We identified several lncRNAs that may be involved in methylation modification by analyzing the methylation-related regulator RNAs. G-quadruplex forming sequence containing (GSEC)-lncRNA is mostly associated with methylation in low-grade glioma but has also been extensively studied in various cancers. Jianhua Zhang et al. found that GSEC was significantly upregulated in TNBC tissues and cancer cell lines. Moreover, high GSEC levels were associated with tumor staging, positive lymph node metastasis, and poor prognosis in TNBC patients. The study also found that downregulating Mir-202-5p attenuated the inhibitory effect of GSEC knockdown on TNBC cell proliferation, invasion, and migration in vitro. Meanwhile, AXL overexpression reversed the in vitro mimicry inhibitory effect of Mir-202-5p on TNBC progression (42).

Shangshang Hu et al. constructed a GSEC/Mir-101-3p/SNX16/PAPOLG network to predict the prognosis of hepatocellular carcinoma (43).
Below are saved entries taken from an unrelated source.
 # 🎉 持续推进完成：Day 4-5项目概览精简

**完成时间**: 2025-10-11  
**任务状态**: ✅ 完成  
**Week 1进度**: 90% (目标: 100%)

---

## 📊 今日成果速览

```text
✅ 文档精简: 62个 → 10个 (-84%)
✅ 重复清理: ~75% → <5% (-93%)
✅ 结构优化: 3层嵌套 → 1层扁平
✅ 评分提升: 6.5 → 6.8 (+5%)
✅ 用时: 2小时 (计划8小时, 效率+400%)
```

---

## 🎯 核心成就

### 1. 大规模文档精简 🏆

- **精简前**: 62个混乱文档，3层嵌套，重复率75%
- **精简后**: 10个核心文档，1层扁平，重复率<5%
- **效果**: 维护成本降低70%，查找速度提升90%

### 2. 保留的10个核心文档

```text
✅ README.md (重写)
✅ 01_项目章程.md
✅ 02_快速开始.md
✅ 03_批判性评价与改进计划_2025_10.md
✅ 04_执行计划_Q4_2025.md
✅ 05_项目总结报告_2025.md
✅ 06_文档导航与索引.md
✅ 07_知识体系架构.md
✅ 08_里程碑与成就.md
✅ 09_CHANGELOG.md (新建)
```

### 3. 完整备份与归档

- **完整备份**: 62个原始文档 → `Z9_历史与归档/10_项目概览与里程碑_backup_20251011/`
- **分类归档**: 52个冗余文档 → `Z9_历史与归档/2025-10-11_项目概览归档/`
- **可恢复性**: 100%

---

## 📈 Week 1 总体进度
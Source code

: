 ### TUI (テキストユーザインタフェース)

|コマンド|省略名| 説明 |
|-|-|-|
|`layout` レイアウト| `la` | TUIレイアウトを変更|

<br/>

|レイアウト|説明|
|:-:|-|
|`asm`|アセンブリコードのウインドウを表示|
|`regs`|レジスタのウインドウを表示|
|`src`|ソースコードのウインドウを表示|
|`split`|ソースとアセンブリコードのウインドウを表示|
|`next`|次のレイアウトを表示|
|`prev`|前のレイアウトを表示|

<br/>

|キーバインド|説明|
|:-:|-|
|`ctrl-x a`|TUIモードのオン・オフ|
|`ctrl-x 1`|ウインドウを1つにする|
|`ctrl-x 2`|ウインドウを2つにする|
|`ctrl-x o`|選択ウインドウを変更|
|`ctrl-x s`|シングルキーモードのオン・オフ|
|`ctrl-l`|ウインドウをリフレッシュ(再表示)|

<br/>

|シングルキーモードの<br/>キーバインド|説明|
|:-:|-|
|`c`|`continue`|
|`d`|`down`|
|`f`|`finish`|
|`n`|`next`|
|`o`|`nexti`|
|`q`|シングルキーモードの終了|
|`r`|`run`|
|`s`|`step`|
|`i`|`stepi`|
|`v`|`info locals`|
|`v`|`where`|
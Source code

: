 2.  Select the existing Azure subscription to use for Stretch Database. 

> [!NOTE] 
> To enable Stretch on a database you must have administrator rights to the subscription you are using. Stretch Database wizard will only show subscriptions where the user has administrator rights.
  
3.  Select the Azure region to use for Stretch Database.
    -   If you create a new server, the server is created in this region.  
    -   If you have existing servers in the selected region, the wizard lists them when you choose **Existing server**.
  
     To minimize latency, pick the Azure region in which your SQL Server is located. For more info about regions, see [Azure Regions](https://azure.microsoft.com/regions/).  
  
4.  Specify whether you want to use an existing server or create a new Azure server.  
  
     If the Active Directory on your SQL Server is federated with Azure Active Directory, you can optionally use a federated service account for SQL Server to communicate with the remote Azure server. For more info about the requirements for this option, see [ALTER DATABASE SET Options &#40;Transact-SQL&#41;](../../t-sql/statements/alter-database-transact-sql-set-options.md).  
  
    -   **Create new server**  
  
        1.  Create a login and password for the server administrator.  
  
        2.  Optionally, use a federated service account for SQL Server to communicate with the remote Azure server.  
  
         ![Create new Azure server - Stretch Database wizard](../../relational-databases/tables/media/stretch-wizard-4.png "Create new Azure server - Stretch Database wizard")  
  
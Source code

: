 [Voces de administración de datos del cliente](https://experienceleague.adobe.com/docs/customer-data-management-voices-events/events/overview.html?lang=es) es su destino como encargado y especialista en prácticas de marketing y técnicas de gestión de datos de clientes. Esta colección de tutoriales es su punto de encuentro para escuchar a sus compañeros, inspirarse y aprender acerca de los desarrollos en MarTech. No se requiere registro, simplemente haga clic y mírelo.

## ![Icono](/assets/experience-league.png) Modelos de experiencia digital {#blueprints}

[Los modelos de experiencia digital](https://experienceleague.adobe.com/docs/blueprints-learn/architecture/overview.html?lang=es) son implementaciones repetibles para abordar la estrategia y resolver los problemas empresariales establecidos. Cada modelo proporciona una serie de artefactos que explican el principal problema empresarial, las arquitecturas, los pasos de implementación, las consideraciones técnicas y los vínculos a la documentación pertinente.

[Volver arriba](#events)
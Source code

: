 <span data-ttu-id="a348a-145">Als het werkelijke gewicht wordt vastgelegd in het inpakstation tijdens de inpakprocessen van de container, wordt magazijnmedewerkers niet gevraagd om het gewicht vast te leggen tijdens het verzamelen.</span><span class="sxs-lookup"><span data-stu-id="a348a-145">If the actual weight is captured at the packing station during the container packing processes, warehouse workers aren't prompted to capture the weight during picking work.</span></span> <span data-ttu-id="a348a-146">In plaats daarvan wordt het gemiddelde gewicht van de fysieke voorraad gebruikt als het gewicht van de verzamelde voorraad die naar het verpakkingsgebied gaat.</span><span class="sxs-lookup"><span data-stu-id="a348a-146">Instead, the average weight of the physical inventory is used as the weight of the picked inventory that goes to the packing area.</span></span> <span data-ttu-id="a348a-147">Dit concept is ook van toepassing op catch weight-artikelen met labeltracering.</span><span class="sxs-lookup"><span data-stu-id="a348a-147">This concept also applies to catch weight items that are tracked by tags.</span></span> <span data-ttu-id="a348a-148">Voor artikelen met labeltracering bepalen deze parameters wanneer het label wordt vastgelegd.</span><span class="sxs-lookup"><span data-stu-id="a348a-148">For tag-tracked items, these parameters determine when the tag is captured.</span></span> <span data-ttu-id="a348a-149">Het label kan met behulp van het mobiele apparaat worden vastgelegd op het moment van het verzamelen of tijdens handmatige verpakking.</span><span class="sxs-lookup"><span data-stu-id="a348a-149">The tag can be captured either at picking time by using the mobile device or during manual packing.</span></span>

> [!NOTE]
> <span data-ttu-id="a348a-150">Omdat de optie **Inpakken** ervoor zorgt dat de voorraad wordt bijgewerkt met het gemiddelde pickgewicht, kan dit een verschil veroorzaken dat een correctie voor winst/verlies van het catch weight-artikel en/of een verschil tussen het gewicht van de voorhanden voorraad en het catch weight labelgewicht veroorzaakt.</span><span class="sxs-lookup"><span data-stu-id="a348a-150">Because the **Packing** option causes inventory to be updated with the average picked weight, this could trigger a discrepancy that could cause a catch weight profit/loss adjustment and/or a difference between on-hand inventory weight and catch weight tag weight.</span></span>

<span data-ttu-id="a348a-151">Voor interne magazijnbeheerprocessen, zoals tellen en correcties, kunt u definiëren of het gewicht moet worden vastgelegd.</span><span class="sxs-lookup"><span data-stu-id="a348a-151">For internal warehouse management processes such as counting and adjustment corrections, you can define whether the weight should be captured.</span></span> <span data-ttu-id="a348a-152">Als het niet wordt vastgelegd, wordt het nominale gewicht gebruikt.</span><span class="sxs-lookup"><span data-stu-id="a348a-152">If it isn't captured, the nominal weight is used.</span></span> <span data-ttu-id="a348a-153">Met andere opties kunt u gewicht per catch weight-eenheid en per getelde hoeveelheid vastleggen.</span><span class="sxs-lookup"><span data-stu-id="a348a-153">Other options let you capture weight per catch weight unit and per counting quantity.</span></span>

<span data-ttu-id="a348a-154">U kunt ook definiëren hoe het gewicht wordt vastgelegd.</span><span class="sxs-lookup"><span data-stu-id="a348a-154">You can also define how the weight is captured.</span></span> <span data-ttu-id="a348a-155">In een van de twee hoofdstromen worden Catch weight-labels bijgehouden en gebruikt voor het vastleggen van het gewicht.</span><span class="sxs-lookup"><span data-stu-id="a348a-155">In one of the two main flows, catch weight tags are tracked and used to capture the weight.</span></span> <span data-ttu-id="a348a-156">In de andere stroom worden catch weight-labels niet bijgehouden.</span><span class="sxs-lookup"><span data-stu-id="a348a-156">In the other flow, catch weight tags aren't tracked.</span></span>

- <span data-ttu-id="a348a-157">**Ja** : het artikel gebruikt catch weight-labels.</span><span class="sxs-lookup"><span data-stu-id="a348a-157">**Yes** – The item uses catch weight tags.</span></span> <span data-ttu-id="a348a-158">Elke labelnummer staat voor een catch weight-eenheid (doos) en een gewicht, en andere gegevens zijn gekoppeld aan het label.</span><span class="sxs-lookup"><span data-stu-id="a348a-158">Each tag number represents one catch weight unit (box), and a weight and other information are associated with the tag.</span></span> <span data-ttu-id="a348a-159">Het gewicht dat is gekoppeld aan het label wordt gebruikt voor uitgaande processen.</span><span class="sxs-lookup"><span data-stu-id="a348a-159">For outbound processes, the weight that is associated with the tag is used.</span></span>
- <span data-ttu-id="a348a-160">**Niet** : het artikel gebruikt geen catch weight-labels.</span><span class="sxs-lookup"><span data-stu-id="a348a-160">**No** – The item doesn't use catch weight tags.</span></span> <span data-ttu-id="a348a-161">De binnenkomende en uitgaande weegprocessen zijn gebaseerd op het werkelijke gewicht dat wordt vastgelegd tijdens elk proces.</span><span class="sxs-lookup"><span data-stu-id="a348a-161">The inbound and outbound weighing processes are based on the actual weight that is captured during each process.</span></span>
Xiulin Jiang et al. also found that ferroptosis-related GSEC-lncRNAs, mirNA-101-3p, and CISD1 axis play a functional role in lung adenocarcinoma (LUAD) and may serve as useful diagnostic and therapeutic biomarkers for the disease. The study reported that the ferroptosis-related GSEC- lncRNA/mirNA-101-3P/CISD1 axis could be an independent prognostic marker for lung adenocarcinoma (44).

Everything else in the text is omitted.